====== Provided data ======
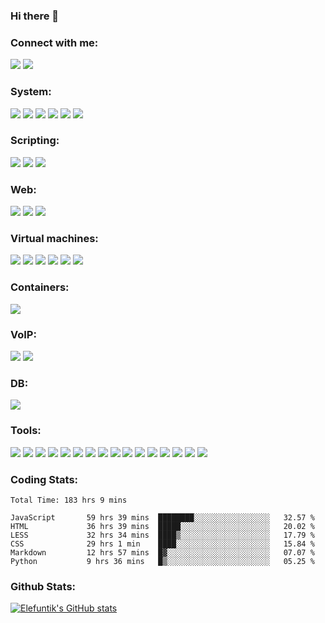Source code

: ### Hi there 👋

### Connect with me:

<a href="https://www.linkedin.com/in/ivan-dziarzhynski-a02818151/">![](https://img.shields.io/badge/LinkedIn-Ivan_Dziarzhynski-informational?style=flat&logo=linkedin&logoColor=white&color=blueviolet)</a>
![](https://img.shields.io/badge/e--mail-ivdziarzhynski@gmail.com-informational?style=flat&logo=gmail&logoColor=white&color=blueviolet)

### System:

![](https://img.shields.io/badge/OS-Linux-informational?style=flat&logo=linux&logoColor=white&color=blueviolet)
![](https://img.shields.io/badge/Linux-Red_Hat-informational?style=flat&logo=redhat&logoColor=white&color=blueviolet)
![](https://img.shields.io/badge/Linux-CentOS-informational?style=flat&logo=centos&logoColor=white&color=blueviolet)
![](https://img.shields.io/badge/Linux-Rocky_Linux-informational?style=flat&logo=rockylinux&logoColor=white&color=blueviolet)
![](https://img.shields.io/badge/Linux-Ubuntu-informational?style=flat&logo=ubuntu&logoColor=white&color=blueviolet)
![](https://img.shields.io/badge/OS-Windows-informational?style=flat&logo=windows&logoColor=white&color=blueviolet)


### Scripting:


![](https://img.shields.io/badge/Script-Python-informational?style=flat&logo=python&logoColor=white&color=blueviolet)
![](https://img.shields.io/badge/Shell-Powershell-informational?style=flat&logo=powershell&logoColor=white&color=blueviolet)
![](https://img.shields.io/badge/Shell-Bash-informational?style=flat&logo=gnu-bash&logoColor=white&color=blueviolet)


### Web:

![](https://img.shields.io/badge/Code-JavaScript-informational?style=flat&logo=javascript&logoColor=white&color=blueviolet)
![](https://img.shields.io/badge/Code-HTML-informational?style=flat&logo=html5&logoColor=white&color=blueviolet)
![](https://img.shields.io/badge/Code-CSS-informational?style=flat&logo=css3&logoColor=white&color=blueviolet)


### Virtual machines:

![](https://img.shields.io/badge/VM-Hyper--V-informational?style=flat&logo=windows&logoColor=white&color=blueviolet)
![](https://img.shields.io/badge/VM-Proxmox-informational?style=flat&logo=proxmox&logoColor=white&color=blueviolet)
![](https://img.shields.io/badge/VM-VMWare-informational?style=flat&logo=vmware&logoColor=white&color=blueviolet)
![](https://img.shields.io/badge/VM-ESXi-informational?style=flat&logo=vmware&logoColor=white&color=blueviolet)
![](https://img.shields.io/badge/VM-Virtual_Box-informational?style=flat&logo=virtualbox&logoColor=white&color=blueviolet)
![](https://img.shields.io/badge/VM-KVM-informational?style=flat&logo=linux&logoColor=white&color=blueviolet)


### Containers:

![](https://img.shields.io/badge/Containers-Docker-informational?style=flat&logo=docker&logoColor=white&color=blueviolet)


### VoIP:

![](https://img.shields.io/badge/VoIP-Asterisk-informational?style=flat&logo=linux&logoColor=white&color=blueviolet)
![](https://img.shields.io/badge/VoIP-Free_PBX-informational?style=flat&logo=linux&logoColor=white&color=blueviolet)


### DB:

![](https://img.shields.io/badge/DB-SQL-informational?style=flat&logo=mysql&logoColor=white&color=blueviolet)

### Tools:


![](https://img.shields.io/badge/DevOps-Ansible-informational?style=flat&logo=ansible&logoColor=white&color=blueviolet)
![](https://img.shields.io/badge/DevOps-Terraform-informational?style=flat&logo=terraform&logoColor=white&color=blueviolet)
![](https://img.shields.io/badge/Linux-iptables-informational?style=flat&logo=linux&logoColor=white&color=blueviolet)
![](https://img.shields.io/badge/Linux-fail2ban-informational?style=flat&logo=linux&logoColor=white&color=blueviolet)
![](https://img.shields.io/badge/Linux-nmap-informational?style=flat&logo=linux&logoColor=white&color=blueviolet)
![](https://img.shields.io/badge/Linux-Vim-informational?style=flat&logo=vim&logoColor=white&color=blueviolet)
![](https://img.shields.io/badge/Monitoring-Zabbix-informational?style=flat&logo=zabbix&logoColor=white&color=blueviolet)
![](https://img.shields.io/badge/Monitoring-ELK-informational?style=flat&logo=kibana&logoColor=white&color=blueviolet)
![](https://img.shields.io/badge/Control_Version-Git-informational?style=flat&logo=git&logoColor=white&color=blueviolet)
![](https://img.shields.io/badge/Control_Version-Github-informational?style=flat&logo=github&logoColor=white&color=blueviolet)
![](https://img.shields.io/badge/Editor-VS_Code-informational?style=flat&logo=visual-studio-code&logoColor=white&color=blueviolet)
![](https://img.shields.io/badge/IDE-Pycharm-informational?style=flat&logo=pycharm&logoColor=white&color=blueviolet)
![](https://img.shields.io/badge/IDE-Webstorm-informational?style=flat&logo=webstorm&logoColor=white&color=blueviolet)
![](https://img.shields.io/badge/Atlassian-Jira-informational?style=flat&logo=jira&logoColor=white&color=blueviolet)
![](https://img.shields.io/badge/Atlassian-Confluence-informational?style=flat&logo=confluence&logoColor=white&color=blueviolet)
![](https://img.shields.io/badge/CRM-Bitrix24-informational?style=flat&logo=bitrix24&logoColor=white&color=blueviolet)


### Coding Stats:

<!--START_SECTION:waka-->

```text
Total Time: 183 hrs 9 mins

JavaScript       59 hrs 39 mins  ████████░░░░░░░░░░░░░░░░░   32.57 %
HTML             36 hrs 39 mins  █████░░░░░░░░░░░░░░░░░░░░   20.02 %
LESS             32 hrs 34 mins  ████▒░░░░░░░░░░░░░░░░░░░░   17.79 %
CSS              29 hrs 1 min    ████░░░░░░░░░░░░░░░░░░░░░   15.84 %
Markdown         12 hrs 57 mins  █▓░░░░░░░░░░░░░░░░░░░░░░░   07.07 %
Python           9 hrs 36 mins   █▒░░░░░░░░░░░░░░░░░░░░░░░   05.25 %
```

<!--END_SECTION:waka-->


### Github Stats:


[![Elefuntik's GitHub stats](https://github-readme-stats.vercel.app/api?username=elefuntik)](https://github.com/anuraghazra/github-readme-stats)



<!--
**Elefuntik/Elefuntik** is a ✨ _special_ ✨ repository because its `README.md` (this file) appears on your GitHub profile.

Here are some ideas to get you started:

- 🔭 I’m currently working on ...
- 🌱 I’m currently learning ...
- 👯 I’m looking to collaborate on ...
- 🤔 I’m looking for help with ...
- 💬 Ask me about ...
- 📫 How to reach me: ...
- 😄 Pronouns: ...
- ⚡ Fun fact: ...
-->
======
Activity — An exact repeat of the listing above, pictures excluded, is the answer.

Response box —
Source code

: ### Hi there 👋

### Connect with me:

<a href="https://www.linkedin.com/in/ivan-dziarzhynski-a02818151/">![](https://img.shields.io/badge/LinkedIn-Ivan_Dziarzhynski-informational?style=flat&logo=linkedin&logoColor=white&color=blueviolet)</a>
![](https://img.shields.io/badge/e--mail-ivdziarzhynski@gmail.com-informational?style=flat&logo=gmail&logoColor=white&color=blueviolet)

### System:

![](https://img.shields.io/badge/OS-Linux-informational?style=flat&logo=linux&logoColor=white&color=blueviolet)
![](https://img.shields.io/badge/Linux-Red_Hat-informational?style=flat&logo=redhat&logoColor=white&color=blueviolet)
![](https://img.shields.io/badge/Linux-CentOS-informational?style=flat&logo=centos&logoColor=white&color=blueviolet)
![](https://img.shields.io/badge/Linux-Rocky_Linux-informational?style=flat&logo=rockylinux&logoColor=white&color=blueviolet)
![](https://img.shields.io/badge/Linux-Ubuntu-informational?style=flat&logo=ubuntu&logoColor=white&color=blueviolet)
![](https://img.shields.io/badge/OS-Windows-informational?style=flat&logo=windows&logoColor=white&color=blueviolet)


### Scripting:


![](https://img.shields.io/badge/Script-Python-informational?style=flat&logo=python&logoColor=white&color=blueviolet)
![](https://img.shields.io/badge/Shell-Powershell-informational?style=flat&logo=powershell&logoColor=white&color=blueviolet)
![](https://img.shields.io/badge/Shell-Bash-informational?style=flat&logo=gnu-bash&logoColor=white&color=blueviolet)


### Web:

![](https://img.shields.io/badge/Code-JavaScript-informational?style=flat&logo=javascript&logoColor=white&color=blueviolet)
![](https://img.shields.io/badge/Code-HTML-informational?style=flat&logo=html5&logoColor=white&color=blueviolet)
![](https://img.shields.io/badge/Code-CSS-informational?style=flat&logo=css3&logoColor=white&color=blueviolet)


### Virtual machines:

![](https://img.shields.io/badge/VM-Hyper--V-informational?style=flat&logo=windows&logoColor=white&color=blueviolet)
![](https://img.shields.io/badge/VM-Proxmox-informational?style=flat&logo=proxmox&logoColor=white&color=blueviolet)
![](https://img.shields.io/badge/VM-VMWare-informational?style=flat&logo=vmware&logoColor=white&color=blueviolet)
![](https://img.shields.io/badge/VM-ESXi-informational?style=flat&logo=vmware&logoColor=white&color=blueviolet)
![](https://img.shields.io/badge/VM-Virtual_Box-informational?style=flat&logo=virtualbox&logoColor=white&color=blueviolet)
![](https://img.shields.io/badge/VM-KVM-informational?style=flat&logo=linux&logoColor=white&color=blueviolet)


### Containers:

![](https://img.shields.io/badge/Containers-Docker-informational?style=flat&logo=docker&logoColor=white&color=blueviolet)


### VoIP:

![](https://img.shields.io/badge/VoIP-Asterisk-informational?style=flat&logo=linux&logoColor=white&color=blueviolet)
![](https://img.shields.io/badge/VoIP-Free_PBX-informational?style=flat&logo=linux&logoColor=white&color=blueviolet)


### DB:

![](https://img.shields.io/badge/DB-SQL-informational?style=flat&logo=mysql&logoColor=white&color=blueviolet)

### Tools:


![](https://img.shields.io/badge/DevOps-Ansible-informational?style=flat&logo=ansible&logoColor=white&color=blueviolet)
![](https://img.shields.io/badge/DevOps-Terraform-informational?style=flat&logo=terraform&logoColor=white&color=blueviolet)
![](https://img.shields.io/badge/Linux-iptables-informational?style=flat&logo=linux&logoColor=white&color=blueviolet)
![](https://img.shields.io/badge/Linux-fail2ban-informational?style=flat&logo=linux&logoColor=white&color=blueviolet)
![](https://img.shields.io/badge/Linux-nmap-informational?style=flat&logo=linux&logoColor=white&color=blueviolet)
![](https://img.shields.io/badge/Linux-Vim-informational?style=flat&logo=vim&logoColor=white&color=blueviolet)
![](https://img.shields.io/badge/Monitoring-Zabbix-informational?style=flat&logo=zabbix&logoColor=white&color=blueviolet)
![](https://img.shields.io/badge/Monitoring-ELK-informational?style=flat&logo=kibana&logoColor=white&color=blueviolet)
![](https://img.shields.io/badge/Control_Version-Git-informational?style=flat&logo=git&logoColor=white&color=blueviolet)
![](https://img.shields.io/badge/Control_Version-Github-informational?style=flat&logo=github&logoColor=white&color=blueviolet)
![](https://img.shields.io/badge/Editor-VS_Code-informational?style=flat&logo=visual-studio-code&logoColor=white&color=blueviolet)
![](https://img.shields.io/badge/IDE-Pycharm-informational?style=flat&logo=pycharm&logoColor=white&color=blueviolet)
![](https://img.shields.io/badge/IDE-Webstorm-informational?style=flat&logo=webstorm&logoColor=white&color=blueviolet)
![](https://img.shields.io/badge/Atlassian-Jira-informational?style=flat&logo=jira&logoColor=white&color=blueviolet)
![](https://img.shields.io/badge/Atlassian-Confluence-informational?style=flat&logo=confluence&logoColor=white&color=blueviolet)
![](https://img.shields.io/badge/CRM-Bitrix24-informational?style=flat&logo=bitrix24&logoColor=white&color=blueviolet)


### Coding Stats:

<!--START_SECTION:waka-->

```text
Total Time: 183 hrs 9 mins

JavaScript       59 hrs 39 mins  ████████░░░░░░░░░░░░░░░░░   32.57 %
HTML             36 hrs 39 mins  █████░░░░░░░░░░░░░░░░░░░░   20.02 %
LESS             32 hrs 34 mins  ████▒░░░░░░░░░░░░░░░░░░░░   17.79 %
CSS              29 hrs 1 min    ████░░░░░░░░░░░░░░░░░░░░░   15.84 %
Markdown         12 hrs 57 mins  █▓░░░░░░░░░░░░░░░░░░░░░░░   07.07 %
Python           9 hrs 36 mins   █▒░░░░░░░░░░░░░░░░░░░░░░░   05.25 %
```

<!--END_SECTION:waka-->


### Github Stats:


[![Elefuntik's GitHub stats](https://github-readme-stats.vercel.app/api?username=elefuntik)](https://github.com/anuraghazra/github-readme-stats)



<!--
**Elefuntik/Elefuntik** is a ✨ _special_ ✨ repository because its `README.md` (this file) appears on your GitHub profile.

Here are some ideas to get you started:

- 🔭 I’m currently working on ...
- 🌱 I’m currently learning ...
- 👯 I’m looking to collaborate on ...
- 🤔 I’m looking for help with ...
- 💬 Ask me about ...
- 📫 How to reach me: ...
- 😄 Pronouns: ...
- ⚡ Fun fact: ...
-->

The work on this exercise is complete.